Available data START

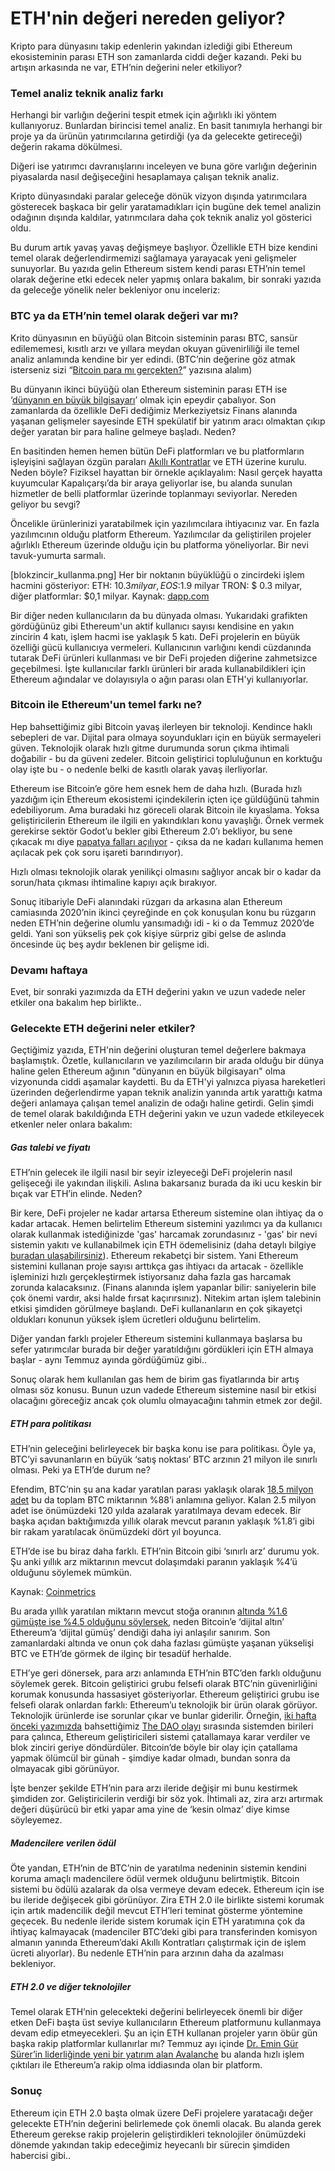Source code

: # ETH'nin değeri nereden geliyor?
Kripto para dünyasını takip edenlerin yakından izlediği gibi Ethereum ekosisteminin parası ETH son zamanlarda ciddi değer kazandı. Peki bu artışın arkasında ne var, ETH’nin değerini neler etkiliyor? 

### Temel analiz teknik analiz farkı

Herhangi bir varlığın değerini tespit etmek için ağırlıklı iki yöntem kullanıyoruz. Bunlardan birincisi temel analiz. En basit tanımıyla herhangi bir proje ya da ürünün yatırımcılarına getirdiği (ya da gelecekte getireceği) değerin rakama dökülmesi. 

Diğeri ise yatırımcı davranışlarını inceleyen ve buna göre varlığın değerinin piyasalarda nasıl değişeceğini hesaplamaya çalışan teknik analiz. 

Kripto dünyasındaki paralar geleceğe dönük vizyon dışında yatırımcılara gösterecek başkaca bir gelir yaratamadıkları için bugüne dek temel analizin odağının dışında kaldılar, yatırımcılara daha çok teknik analiz yol gösterici oldu.

Bu durum artık yavaş yavaş değişmeye başlıyor. Özellikle ETH bize kendini temel olarak değerlendirmemizi sağlamaya yarayacak yeni gelişmeler sunuyorlar. Bu yazıda gelin Ethereum sistem kendi parası ETH’nin temel olarak değerine etki edecek neler yapmış onlara bakalım, bir sonraki yazıda da geleceğe yönelik neler bekleniyor onu inceleriz:

### BTC ya da ETH’nin temel olarak değeri var mı?

Krito dünyasının en büyüğü olan Bitcoin sisteminin parası BTC, sansür edilememesi, kısıtlı arzı ve yıllara meydan okuyan güvenirliliği ile temel analiz anlamında kendine bir yer edindi. (BTC’nin değerine göz atmak isterseniz sizi “[Bitcoin para mı gerçekten?](https://turansert.com/genel/2018/03/22/Bitcoin-para-mi-gercekten.html)” yazısına alalım) 

Bu dünyanın ikinci büyüğü olan Ethereum sisteminin parası ETH ise ‘[dünyanın en büyük bilgisayarı](https://turansert.com/genel/2018/06/14/dunyanin-en-buyuk-bilgisayari-ethereumun-hikayesi.html)’ olmak için epeydir çabalıyor.  Son zamanlarda da özellikle DeFi dediğimiz Merkeziyetsiz Finans alanında yaşanan gelişmeler sayesinde ETH spekülatif bir yatırım aracı olmaktan çıkıp değer yaratan bir para haline gelmeye başladı. Neden?

En basitinden hemen hemen bütün DeFi platformları ve bu platformların işleyişini sağlayan özgün paraları [Akıllı Kontratlar](https://turansert.com/genel/2018/06/29/bu-kontratlar-cok-akilli-ethereum-ve-akilli-kontratlar.html) ve ETH üzerine kurulu. Neden böyle? Fiziksel hayattan bir örnekle açıklayalım: Nasıl gerçek hayatta kuyumcular Kapalıçarşı’da bir araya geliyorlar ise, bu alanda sunulan hizmetler de belli platformlar üzerinde toplanmayı seviyorlar. Nereden geliyor bu sevgi? 

Öncelikle ürünlerinizi yaratabilmek için yazılımcılara ihtiyacınız var. En fazla yazılımcının olduğu platform Ethereum. Yazılımcılar da geliştirilen projeler ağırlıklı Ethereum üzerinde olduğu için bu platforma yöneliyorlar.  Bir nevi tavuk-yumurta sarmalı.

[blokzincir_kullanma.png]
Her bir noktanın büyüklüğü o zincirdeki işlem hacmini gösteriyor: ETH: $10.3 milyar, EOS:$1.9 milyar TRON: $ 0.3 milyar, diğer platformlar: $0,1 milyar. Kaynak: [dapp.com](https://www.dapp.com/article/q2-2020-dapp-market-report)

Bir diğer neden kullanıcıların da bu dünyada olması. Yukarıdaki grafikten gördüğünüz gibi Ethereum'un aktif kullanıcı sayısı kendisine en yakın zincirin 4 katı, işlem hacmi ise yaklaşık 5 katı.  DeFi projelerin en büyük özelliği gücü kullanıcıya vermeleri. Kullanıcının varlığını kendi cüzdanında tutarak DeFi ürünleri kullanması ve bir DeFi projeden diğerine zahmetsizce geçebilmesi. İşte kullanıcılar farklı ürünleri bir arada kullanabildikleri için Ethereum ağındalar ve dolayısıyla o ağın parası olan ETH'yi kullanıyorlar.  

### Bitcoin ile Ethereum'un temel farkı ne?

Hep bahsettiğimiz gibi Bitcoin yavaş ilerleyen bir teknoloji. Kendince haklı sebepleri de var. Dijital para olmaya soyundukları için en büyük sermayeleri güven. Teknolojik olarak hızlı gitme durumunda sorun çıkma ihtimali doğabilir - bu da güveni zedeler. Bitcoin geliştirici topluluğunun en korktuğu olay işte bu - o nedenle belki de kasıtlı olarak yavaş ilerliyorlar. 

Ethereum ise Bitcoin’e göre hem esnek hem de daha hızlı. (Burada hızlı yazdığım için Ethereum ekosistemi içindekilerin içten içe güldüğünü tahmin edebiliyorum. Ama buradaki hız göreceli olarak Bitcoin ile kıyaslama. Yoksa geliştiricilerin Ethereum ile ilgili en yakındıkları konu yavaşlığı. Örnek vermek gerekirse sektör Godot’u bekler gibi Ethereum 2.0’ı bekliyor, bu sene çıkacak mı diye [papatya falları açılıyor](https://www.poly.market/market/will-ethereum-20-phase-0-launch-before-2021) - çıksa da ne kadarı kullanıma hemen açılacak pek çok soru işareti barındırıyor). 

Hızlı olması teknolojik olarak yenilikçi olmasını sağlıyor ancak bir o kadar da sorun/hata çıkması ihtimaline kapıyı açık bırakıyor. 

Sonuç itibariyle DeFi alanındaki rüzgarı da arkasına alan Ethereum camiasında 2020’nin ikinci çeyreğinde en çok konuşulan konu bu rüzgarın neden ETH’nin değerine olumlu yansımadığı idi - ki o da Temmuz 2020’de geldi. Yani son yükseliş pek çok kişiye sürpriz gibi gelse de aslında öncesinde üç beş aydır beklenen bir gelişme idi. 

### Devamı haftaya
Evet, bir sonraki yazımızda da ETH değerini yakın ve uzun vadede neler etkiler ona bakalım hep birlikte.. 

### Gelecekte ETH değerini neler etkiler?

Geçtiğimiz yazıda, ETH'nin değerini oluşturan temel değerlere bakmaya başlamıştık. Özetle, kullanıcıların ve yazılımcıların bir arada olduğu bir dünya haline gelen Ethereum ağının "dünyanın en büyük bilgisayarı" olma vizyonunda ciddi aşamalar kaydetti. Bu da ETH'yi yalnızca piyasa hareketleri üzerinden değerlendirme yapan teknik analizin yanında artık yarattığı katma değeri anlamaya çalışan temel analizin de odağı haline getirdi. Gelin şimdi de temel olarak bakıldığında ETH değerini yakın ve uzun vadede etkileyecek etkenler neler onlara bakalım: 

##### Gas talebi ve fiyatı

ETH’nin gelecek ile ilgili nasıl bir seyir izleyeceği DeFi projelerin nasıl gelişeceği ile yakından ilişkili. Aslına bakarsanız burada da iki ucu keskin bir bıçak var ETH’in elinde. Neden?

Bir kere, DeFi projeler ne kadar artarsa Ethereum sistemine olan ihtiyaç da o kadar artacak. Hemen belirtelim Ethereum sistemini yazılımcı ya da kullanıcı olarak kullanmak istediğinizde 'gas' harcamak zorundasınız - 'gas' bir nevi sistemin yakıtı ve kullanabilmek için ETH ödemelisiniz (daha detaylı bilgiye [buradan ulaşabilirsiniz](https://blockgeeks.com/guides/ethereum-gas/)). Ethereum rekabetçi bir sistem. Yani Ethereum sistemini kullanan proje sayısı arttıkça gas ihtiyacı da artacak - özellikle işleminizi hızlı gerçekleştirmek istiyorsanız daha fazla gas harcamak zorunda kalacaksınız. (Finans alanında işlem yapanlar bilir: saniyelerin bile çok önemi vardır, aksi halde fırsat kaçırırsınız). Nitekim artan işlem talebinin etkisi şimdiden görülmeye başlandı. DeFi kullananların en çok şikayetçi oldukları konunun yüksek işlem ücretleri olduğunu belirtelim.  

Diğer yandan farklı projeler Ethereum sistemini kullanmaya başlarsa bu sefer yatırımcılar burada bir değer yaratıldığını gördükleri için ETH almaya başlar - aynı Temmuz ayında gördüğümüz gibi.. 

Sonuç olarak hem kullanılan gas hem de birim gas fiyatlarında bir artış olması söz konusu.  Bunun uzun vadede Ethereum sistemine nasıl bir etkisi olacağını göreceğiz ancak çok olumlu olmayacağını tahmin etmek zor değil. 

##### ETH para politikası
ETH’nin geleceğini belirleyecek bir başka konu ise para politikası. Öyle ya, BTC’yi savunanların en büyük ‘satış noktası’ BTC arzının 21 milyon ile sınırlı olması. Peki ya ETH’de durum ne?

Efendim, BTC’nin şu ana kadar yaratılan parası yaklaşık olarak [18,5 milyon adet](https://www.buybitcoinworldwide.com/how-many-bitcoins-are-there/) bu da toplam BTC miktarının %88’i anlamına geliyor. Kalan 2.5 milyon adet ise önümüzdeki 120 yılda azalarak yaratılmaya devam edecek. Bir başka açıdan baktığımızda yıllık olarak mevcut paranın yaklaşık %1.8’i gibi bir rakam yaratılacak önümüzdeki dört yıl boyunca. 

ETH’de ise bu biraz daha farklı. ETH’nin Bitcoin gibi ‘sınırlı arz’ durumu yok. Şu anki yıllık arz miktarının mevcut dolaşımdaki paranın yaklaşık %4’ü olduğunu söylemek mümkün. 


Kaynak: [Coinmetrics](https://coinmetrics.io/charts/#assets=eth,btc_log=false_roll=90_left=IssContPctAnn_zoom=1440339192000,160212556800)

Bu arada yıllık yaratılan miktarın mevcut stoğa oranının [altında %1.6 gümüşte ise %4.5 olduğunu söylersek](https://medium.com/@100trillionUSD/modeling-bitcoins-value-with-scarcity-91fa0fc03e25), neden Bitcoin’e ‘dijital altın’ Ethereum’a ‘dijital gümüş’ dendiği daha iyi anlaşılır sanırım. Son zamanlardaki altında ve onun çok daha fazlası gümüşte yaşanan yükselişi BTC ve ETH’de görmek de ilginç bir tesadüf herhalde. 

ETH’ye geri dönersek, para arzı anlamında ETH’nin BTC’den farklı olduğunu söylemek gerek. Bitcoin geliştirici grubu felsefi olarak BTC’nin güvenirliğini korumak konusunda hassasiyet gösteriyorlar. Ethereum geliştirici grubu ise felsefi olarak onlardan farklı:  Ethereum’u teknolojik bir ürün olarak görüyor. Teknolojik ürünlerde ise sorunlar çıkar ve bunlar giderilir. Örneğin, [iki hafta önceki yazımızda](https://turansert.com/genel/2020/07/18/aragon-ile-defida-yonetim.html) bahsettiğimiz [The DAO olayı](https://en.wikipedia.org/wiki/The_DAO_(organization)) sırasında sistemden birileri para çalınca, Ethereum geliştiricileri sistemi çatallamaya karar verdiler ve blok zinciri geriye döndürdüler. Bitcoin’de böyle bir olay için çatallama yapmak ölümcül bir günah - şimdiye kadar olmadı, bundan sonra da olmayacak gibi görünüyor. 

İşte benzer şekilde ETH’nin para arzı ileride değişir mi bunu kestirmek şimdiden zor. Geliştiricilerin verdiği bir söz yok. İhtimali az, zira arzı artırmak değeri düşürücü bir etki yapar ama yine de ‘kesin olmaz’ diye kimse söyleyemez. 

##### Madencilere verilen ödül

Öte yandan, ETH’nin de BTC’nin de yaratılma nedeninin sistemin kendini koruma amaçlı madencilere ödül vermek olduğunu belirtmiştik. Bitcoin sistemi bu ödülü azalarak da olsa vermeye devam edecek. Ethereum için ise bu ileride değişecek gibi görünüyor. Zira ETH 2.0 ile birlikte sistemi korumak için artık madencilik değil mevcut ETH’leri teminat gösterme yöntemine geçecek. Bu nedenle ileride sistem korumak için ETH yaratımına çok da ihtiyaç kalmayacak (madenciler BTC’deki gibi para transferinden komisyon almanın yanında Ethereum’daki Akıllı Kontratları çalıştırmak için de işlem ücreti alıyorlar). Bu nedenle ETH’nin para arzının daha da azalması bekleniyor. 

##### ETH 2.0 ve diğer teknolojiler

Temel olarak ETH’nin gelecekteki değerini belirleyecek önemli bir diğer etken DeFi başta üst seviye kullanıcıların Ethereum platformunu kullanmaya devam edip etmeyecekleri. Şu an için ETH kullanan projeler yarın öbür gün başka rakip platformlar kullanırlar mı? Temmuz ayı içinde [Dr. Emin Gür Sürer’in liderliğinde yeni bir yatırım alan Avalanche](https://tr.avalabs.org/) bu alanda hızlı işlem çıktıları ile Ethereum’a rakip olma iddiasında olan bir platform.

### Sonuç
Ethereum için ETH 2.0 başta olmak üzere DeFi projelere yaratacağı değer gelecekte ETH’nin değerini belirlemede çok önemli olacak. Bu alanda gerek Ethereum gerekse rakip projelerin geliştirdikleri teknolojiler önümüzdeki dönemde yakından takip edeceğimiz heyecanlı bir sürecin şimdiden habercisi gibi..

Available data END

Look back at the entries above and repeat, unchanged, every line from the line holding "Evet, bir sonraki" through the line holding "Diğer yandan farklı".

Evet, bir sonraki yazımızda da ETH değerini yakın ve uzun vadede neler etkiler ona bakalım hep birlikte.. 

### Gelecekte ETH değerini neler etkiler?

Geçtiğimiz yazıda, ETH'nin değerini oluşturan temel değerlere bakmaya başlamıştık. Özetle, kullanıcıların ve yazılımcıların bir arada olduğu bir dünya haline gelen Ethereum ağının "dünyanın en büyük bilgisayarı" olma vizyonunda ciddi aşamalar kaydetti. Bu da ETH'yi yalnızca piyasa hareketleri üzerinden değerlendirme yapan teknik analizin yanında artık yarattığı katma değeri anlamaya çalışan temel analizin de odağı haline getirdi. Gelin şimdi de temel olarak bakıldığında ETH değerini yakın ve uzun vadede etkileyecek etkenler neler onlara bakalım: 

##### Gas talebi ve fiyatı

ETH’nin gelecek ile ilgili nasıl bir seyir izleyeceği DeFi projelerin nasıl gelişeceği ile yakından ilişkili. Aslına bakarsanız burada da iki ucu keskin bir bıçak var ETH’in elinde. Neden?

Bir kere, DeFi projeler ne kadar artarsa Ethereum sistemine olan ihtiyaç da o kadar artacak. Hemen belirtelim Ethereum sistemini yazılımcı ya da kullanıcı olarak kullanmak istediğinizde 'gas' harcamak zorundasınız - 'gas' bir nevi sistemin yakıtı ve kullanabilmek için ETH ödemelisiniz (daha detaylı bilgiye [buradan ulaşabilirsiniz](https://blockgeeks.com/guides/ethereum-gas/)). Ethereum rekabetçi bir sistem. Yani Ethereum sistemini kullanan proje sayısı arttıkça gas ihtiyacı da artacak - özellikle işleminizi hızlı gerçekleştirmek istiyorsanız daha fazla gas harcamak zorunda kalacaksınız. (Finans alanında işlem yapanlar bilir: saniyelerin bile çok önemi vardır, aksi halde fırsat kaçırırsınız). Nitekim artan işlem talebinin etkisi şimdiden görülmeye başlandı. DeFi kullananların en çok şikayetçi oldukları konunun yüksek işlem ücretleri olduğunu belirtelim.  

Diğer yandan farklı projeler Ethereum sistemini kullanmaya başlarsa bu sefer yatırımcılar burada bir değer yaratıldığını gördükleri için ETH almaya başlar - aynı Temmuz ayında gördüğümüz gibi.. 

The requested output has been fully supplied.